WORK TO COMPLETE >>
Transcribe the records exactly. Pictures do not belong in the transcription.

RECORDS SHOWN >>
■ ■ ■ ■ ■
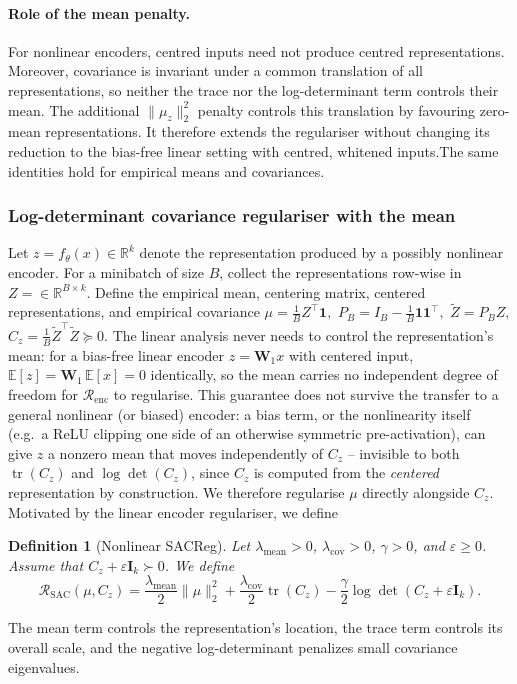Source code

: \documentclass{article} %
\newcommand{\wa}{\mathbf{W}_1}
\newtheorem{definition}[theorem]{Definition}
\theoremstyle{remark}
\begin{document}
\paragraph{Role of the mean penalty.}
For nonlinear encoders, centred inputs need not produce centred
representations. Moreover, covariance is invariant under a common
translation of all representations, so neither the trace nor the
log-determinant term controls their mean. The additional
$\|\mu_z\|_2^2$ penalty controls this translation by favouring
zero-mean representations. It therefore extends the regulariser
without changing its reduction to the bias-free linear setting
with centred, whitened inputs.The same identities hold for empirical means and covariances.



\subsubsection{Log-determinant covariance regulariser with the mean }
\label{sec:logdet-covariance-regulariser}

Let $z=f_\theta(x)\in\mathbb{R}^{k}$ denote the representation produced by a possibly nonlinear
encoder. For a minibatch of size \(B\), collect the representations row-wise in $Z=\in\mathbb{R}^{B\times k}.$
Define the empirical mean, centering matrix, centered representations, and empirical covariance
$
\mu=\frac{1}{B}Z^\top\mathbf{1},
$ $
P_B
=
I_B-\frac{1}{B}\mathbf{1}\mathbf{1}^\top,
$ $
\widetilde Z=P_BZ,
$ $
C_z
=
\frac{1}{B}\widetilde Z^\top\widetilde Z
\succeq0.$ The linear analysis never needs to control the
representation's mean: for a bias-free linear encoder $z=\wa x$ with centered input, $\mathbb
E[z]=\wa\,\mathbb E[x]=0$ identically, so the mean carries no independent degree of freedom for
$\mathcal R_{\mathrm{enc}}$ to regularise. This guarantee does not survive the transfer to a
general nonlinear (or biased) encoder: a bias term, or the nonlinearity itself (e.g.\ a ReLU
clipping one side of an otherwise symmetric pre-activation), can give $z$ a nonzero mean that
moves independently of $C_z$ -- invisible to both $\operatorname{tr}(C_z)$ and $\log\det(C_z)$,
since $C_z$ is computed from the \emph{centered} representation by construction. We therefore
regularise $\mu$ directly alongside $C_z$. Motivated by the linear encoder regulariser, we define

\begin{definition}[Nonlinear SACReg]
\label{def:nonlinear-encoder-regulariser}
Let $\lambda_{\mathrm{mean}}>0$,
$\lambda_{\mathrm{cov}}>0$, $\gamma>0$, and $\varepsilon\geq0$.
Assume that $C_z+\varepsilon\mathbf{I}_k\succ0$.
We define
\begin{equation}
\mathcal{R}_{\mathrm{SAC}}(\mu,C_z)
=
\frac{\lambda_{\mathrm{mean}}}{2}\|\mu\|_2^2
+
\frac{\lambda_{\mathrm{cov}}}{2}\operatorname{tr}(C_z)
-
\frac{\gamma}{2}
\log\det\left(C_z+\varepsilon\mathbf{I}_k\right).
\label{eq:nonlinear-covariance-regulariser}
\end{equation}
\end{definition}
 The mean term controls the representation's location, the trace term controls its overall scale, and
the negative log-determinant penalizes small covariance eigenvalues.
\end{document}
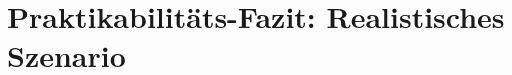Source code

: \section{Praktikabilitäts-Fazit: Realistisches Szenario}
\label{sec:praktik_fazit}


\label{subsec:machbarkeit_setting}

\label{subsubsec:elite_training}

\label{subsubsec:mainstream_bildung}

\label{subsubsec:homeuse_self}
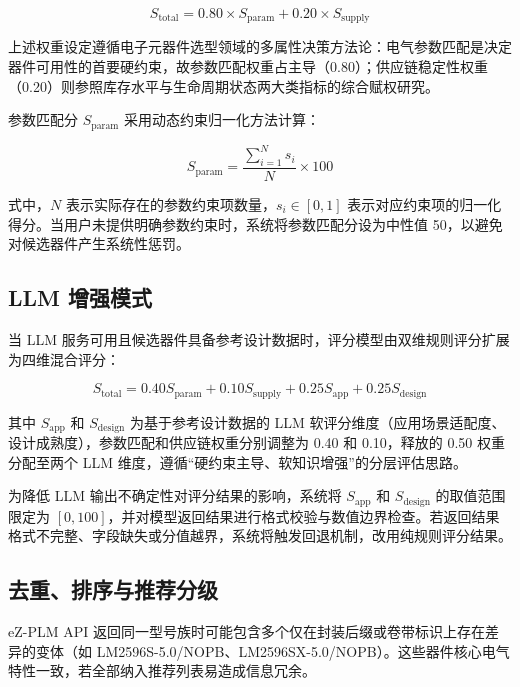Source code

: \begin{equation}
S_{\text{total}} = 0.80 \times S_{\text{param}} + 0.20 \times S_{\text{supply}}
\label{eq:rule}
\end{equation}

上述权重设定遵循电子元器件选型领域的多属性决策方法论：电气参数匹配是决定器件可用性的首要硬约束，故参数匹配权重占主导（0.80）\cite{pecht2008parts}；供应链稳定性权重（0.20）则参照库存水平与生命周期状态两大类指标的综合赋权研究\cite{chen2021supplyrisk,goel2021supply}。

参数匹配分 $S_{\text{param}}$ 采用动态约束归一化方法计算：

\begin{equation}
S_{\text{param}} = \frac{\displaystyle\sum_{i=1}^{N} s_i}{N} \times 100
\label{eq:param}
\end{equation}

式中，$N$ 表示实际存在的参数约束项数量，$s_i \in [0,1]$ 表示对应约束项的归一化得分。当用户未提供明确参数约束时，系统将参数匹配分设为中性值 50，以避免对候选器件产生系统性惩罚。

\subsection{LLM 增强模式}

当 LLM 服务可用且候选器件具备参考设计数据时，评分模型由双维规则评分扩展为四维混合评分：

\begin{equation}
S_{\text{total}} = 0.40 S_{\text{param}} + 0.10 S_{\text{supply}} + 0.25 S_{\text{app}} + 0.25 S_{\text{design}}
\label{eq:hybrid}
\end{equation}

其中 $S_{\text{app}}$ 和 $S_{\text{design}}$ 为基于参考设计数据的 LLM 软评分维度（应用场景适配度、设计成熟度），参数匹配和供应链权重分别调整为 0.40 和 0.10，释放的 0.50 权重分配至两个 LLM 维度，遵循“硬约束主导、软知识增强”的分层评估思路\cite{wang2022selection}。

为降低 LLM 输出不确定性对评分结果的影响，系统将 $S_{\text{app}}$ 和 $S_{\text{design}}$ 的取值范围限定为 $[0,100]$，并对模型返回结果进行格式校验与数值边界检查。若返回结果格式不完整、字段缺失或分值越界，系统将触发回退机制，改用纯规则评分结果。

\subsection{去重、排序与推荐分级}
eZ-PLM API 返回同一型号族时可能包含多个仅在封装后缀或卷带标识上存在差异的变体（如 LM2596S-5.0/NOPB、LM2596SX-5.0/NOPB）。这些器件核心电气特性一致，若全部纳入推荐列表易造成信息冗余。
■ ■ ■ ■ ■
ANSWER TO THE PROBLEM >>
Source code

: \documentclass{article} %
\newcommand{\wa}{\mathbf{W}_1}
\newtheorem{definition}[theorem]{Definition}
\theoremstyle{remark}
\begin{document}
\paragraph{Role of the mean penalty.}
For nonlinear encoders, centred inputs need not produce centred
representations. Moreover, covariance is invariant under a common
translation of all representations, so neither the trace nor the
log-determinant term controls their mean. The additional
$\|\mu_z\|_2^2$ penalty controls this translation by favouring
zero-mean representations. It therefore extends the regulariser
without changing its reduction to the bias-free linear setting
with centred, whitened inputs.The same identities hold for empirical means and covariances.



\subsubsection{Log-determinant covariance regulariser with the mean }
\label{sec:logdet-covariance-regulariser}

Let $z=f_\theta(x)\in\mathbb{R}^{k}$ denote the representation produced by a possibly nonlinear
encoder. For a minibatch of size \(B\), collect the representations row-wise in $Z=\in\mathbb{R}^{B\times k}.$
Define the empirical mean, centering matrix, centered representations, and empirical covariance
$
\mu=\frac{1}{B}Z^\top\mathbf{1},
$ $
P_B
=
I_B-\frac{1}{B}\mathbf{1}\mathbf{1}^\top,
$ $
\widetilde Z=P_BZ,
$ $
C_z
=
\frac{1}{B}\widetilde Z^\top\widetilde Z
\succeq0.$ The linear analysis never needs to control the
representation's mean: for a bias-free linear encoder $z=\wa x$ with centered input, $\mathbb
E[z]=\wa\,\mathbb E[x]=0$ identically, so the mean carries no independent degree of freedom for
$\mathcal R_{\mathrm{enc}}$ to regularise. This guarantee does not survive the transfer to a
general nonlinear (or biased) encoder: a bias term, or the nonlinearity itself (e.g.\ a ReLU
clipping one side of an otherwise symmetric pre-activation), can give $z$ a nonzero mean that
moves independently of $C_z$ -- invisible to both $\operatorname{tr}(C_z)$ and $\log\det(C_z)$,
since $C_z$ is computed from the \emph{centered} representation by construction. We therefore
regularise $\mu$ directly alongside $C_z$. Motivated by the linear encoder regulariser, we define

\begin{definition}[Nonlinear SACReg]
\label{def:nonlinear-encoder-regulariser}
Let $\lambda_{\mathrm{mean}}>0$,
$\lambda_{\mathrm{cov}}>0$, $\gamma>0$, and $\varepsilon\geq0$.
Assume that $C_z+\varepsilon\mathbf{I}_k\succ0$.
We define
\begin{equation}
\mathcal{R}_{\mathrm{SAC}}(\mu,C_z)
=
\frac{\lambda_{\mathrm{mean}}}{2}\|\mu\|_2^2
+
\frac{\lambda_{\mathrm{cov}}}{2}\operatorname{tr}(C_z)
-
\frac{\gamma}{2}
\log\det\left(C_z+\varepsilon\mathbf{I}_k\right).
\label{eq:nonlinear-covariance-regulariser}
\end{equation}
\end{definition}
 The mean term controls the representation's location, the trace term controls its overall scale, and
the negative log-determinant penalizes small covariance eigenvalues.
\end{document}
Source code

: \section{Praktikabilitäts-Fazit: Realistisches Szenario}
\label{sec:praktik_fazit}


\label{subsec:machbarkeit_setting}

\label{subsubsec:elite_training}

\label{subsubsec:mainstream_bildung}

\label{subsubsec:homeuse_self}
Source code

: \begin{equation}
S_{\text{total}} = 0.80 \times S_{\text{param}} + 0.20 \times S_{\text{supply}}
\label{eq:rule}
\end{equation}

上述权重设定遵循电子元器件选型领域的多属性决策方法论：电气参数匹配是决定器件可用性的首要硬约束，故参数匹配权重占主导（0.80）\cite{pecht2008parts}；供应链稳定性权重（0.20）则参照库存水平与生命周期状态两大类指标的综合赋权研究\cite{chen2021supplyrisk,goel2021supply}。

参数匹配分 $S_{\text{param}}$ 采用动态约束归一化方法计算：

\begin{equation}
S_{\text{param}} = \frac{\displaystyle\sum_{i=1}^{N} s_i}{N} \times 100
\label{eq:param}
\end{equation}

式中，$N$ 表示实际存在的参数约束项数量，$s_i \in [0,1]$ 表示对应约束项的归一化得分。当用户未提供明确参数约束时，系统将参数匹配分设为中性值 50，以避免对候选器件产生系统性惩罚。

\subsection{LLM 增强模式}

当 LLM 服务可用且候选器件具备参考设计数据时，评分模型由双维规则评分扩展为四维混合评分：

\begin{equation}
S_{\text{total}} = 0.40 S_{\text{param}} + 0.10 S_{\text{supply}} + 0.25 S_{\text{app}} + 0.25 S_{\text{design}}
\label{eq:hybrid}
\end{equation}

其中 $S_{\text{app}}$ 和 $S_{\text{design}}$ 为基于参考设计数据的 LLM 软评分维度（应用场景适配度、设计成熟度），参数匹配和供应链权重分别调整为 0.40 和 0.10，释放的 0.50 权重分配至两个 LLM 维度，遵循“硬约束主导、软知识增强”的分层评估思路\cite{wang2022selection}。

为降低 LLM 输出不确定性对评分结果的影响，系统将 $S_{\text{app}}$ 和 $S_{\text{design}}$ 的取值范围限定为 $[0,100]$，并对模型返回结果进行格式校验与数值边界检查。若返回结果格式不完整、字段缺失或分值越界，系统将触发回退机制，改用纯规则评分结果。

\subsection{去重、排序与推荐分级}
eZ-PLM API 返回同一型号族时可能包含多个仅在封装后缀或卷带标识上存在差异的变体（如 LM2596S-5.0/NOPB、LM2596SX-5.0/NOPB）。这些器件核心电气特性一致，若全部纳入推荐列表易造成信息冗余。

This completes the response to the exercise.